In Code, an epic battle is joined when Christianity is pitted against women, a battle I would not have liked to handicap, because I’ve known many Christians and many women. In the sequel Angels (which was actually written beforehand, which might make for an interesting I-am-my-own-grandfather novel-movie relationship if both movies didn’t steadfastly refuse to make any more than the most passing and fleeting reference to the potential existance of the other), the stakes are decidedly smaller when Roman Catholicism squares off against the scientific method for what seems like about the nine billionth rematch. I say squares off, but really it’s just the idea of Roman Catholicism against the idea of science. No, that’s wrong too. It’s more like some people say some of the more uninteresting, unchallenging things about both the idea of science and the idea of religion that have ever been uttered, while Detective Scott Turner (Tom Hanks, who actually is playing Dr. Robert Langdon, but who had more sexual tension with Hooch than with his current costar) runs around trying to keep people from killing each other in bizarre ways for mysterious reasons.
Even more bizarre than the creative ways Dan Brown offs his victims was the creative way writers David Koepp and Akiva Goldsman, along with director Ron Howard, put some concrete shoes on the plot of the novel and dropped it into the Meditaranean sea. Any trace of potential romance between Hanks and brunette costar du jour Ayelet Zurer is snuffed out, which longtime readers of my reviews (or, frankly, anything I’ve typed into a keyboard ever) know is sure to arouse (ha!) my displeasure. Now, maybe I can forgive the decision that there was no time for love, Dr. Langdon. It’s the tension-killing, detail-level changes that don’t make sense. Why would the movie give us the first clue in a fax, whereas the novel’s first clue is literally branded into the living flesh of a poor victim? I’m no Hollywood director or writer by any means, but it strikes me that eschewing romance and violence to squeeze in a few more details on the finer points of papal succession doesn’t seem to be the best strategy for creating top-rate blockbuster entertainment.
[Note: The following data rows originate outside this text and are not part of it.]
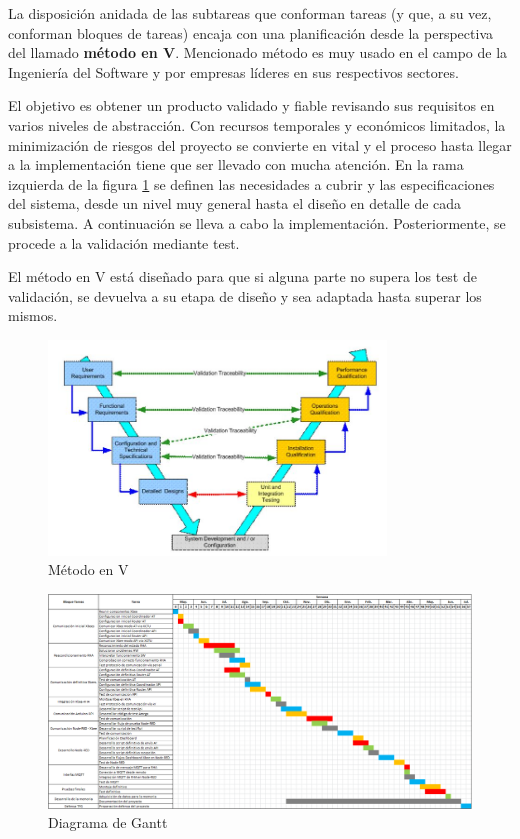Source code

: La disposición anidada de las subtareas que conforman tareas (y que, a su vez, conforman bloques de tareas) encaja con una planificación desde la perspectiva del llamado \textbf{método en V}. Mencionado método es muy usado en el campo de la Ingeniería del Software y por empresas líderes en sus respectivos sectores.

El objetivo es obtener un producto validado y fiable revisando sus requisitos en varios niveles de abstracción. Con recursos temporales y económicos limitados, la minimización de riesgos del proyecto se convierte en vital y el proceso hasta llegar a la implementación tiene que ser llevado con mucha atención. En la rama izquierda de la figura \ref{fig:v} se definen las necesidades a cubrir y las especificaciones del sistema, desde un nivel muy general hasta el diseño en detalle de cada subsistema. A continuación se lleva a cabo la implementación. Posteriormente, se procede a la validación mediante test.

El método en V está diseñado para que si alguna parte no supera los test de validación, se devuelva a su etapa de diseño y sea adaptada hasta superar los mismos.

\begin{figure}[H]
	\centering
   	\includegraphics[width=0.8\textwidth]{figuras/v.png}
   	\caption{Método en V}
   	\label{fig:v}
\end{figure}

\begin{landscape}
   	\begin{figure}[H]
   		\centering
   		\includegraphics[width=1.6\textwidth]{figuras/Gantt.png}
   		\caption{Diagrama de Gantt}
   		\label{fig:gantt}
   	\end{figure}
\end{landscape}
Fortunately there is one thing that Ron Howard gets right, and that is lush, beautiful shots of Roman scenery and Vatican interiors. The city is pretty to look at, and the movie is drenched in the paint and chisel of Renaissance masters. But if that’s all you’ve got going for your movie, you might want to consider spicing things up a little bit. I recommend a tasteful, implied, off-camera sex scene.
One negative element of my movie-going experience wasn’t entirely under Ron Howard’s control, though. The blame rests with the folks I saw the movie with, at the new Movieland theater on Boulevard. If you plan to spend time in a darkened theater enjoying an audiovisual presentation, you should probably take your bluetooth headset out of your skull, because not only can you not hear with that thing crammed into your eardrum, but the rest of us have to watch the thing blink madly for two hours as though your head was some sort of aircraft. Especially when you don’t use it for the three phone calls you took during the movie, as all three of which for some reason required the physical suspension of your actual cellular phone next to your ear. But not your right ear, because that’s the one with Sputnick stuck up it. What happened to Movieland’s rumored zero-tolerance policy towards disruption?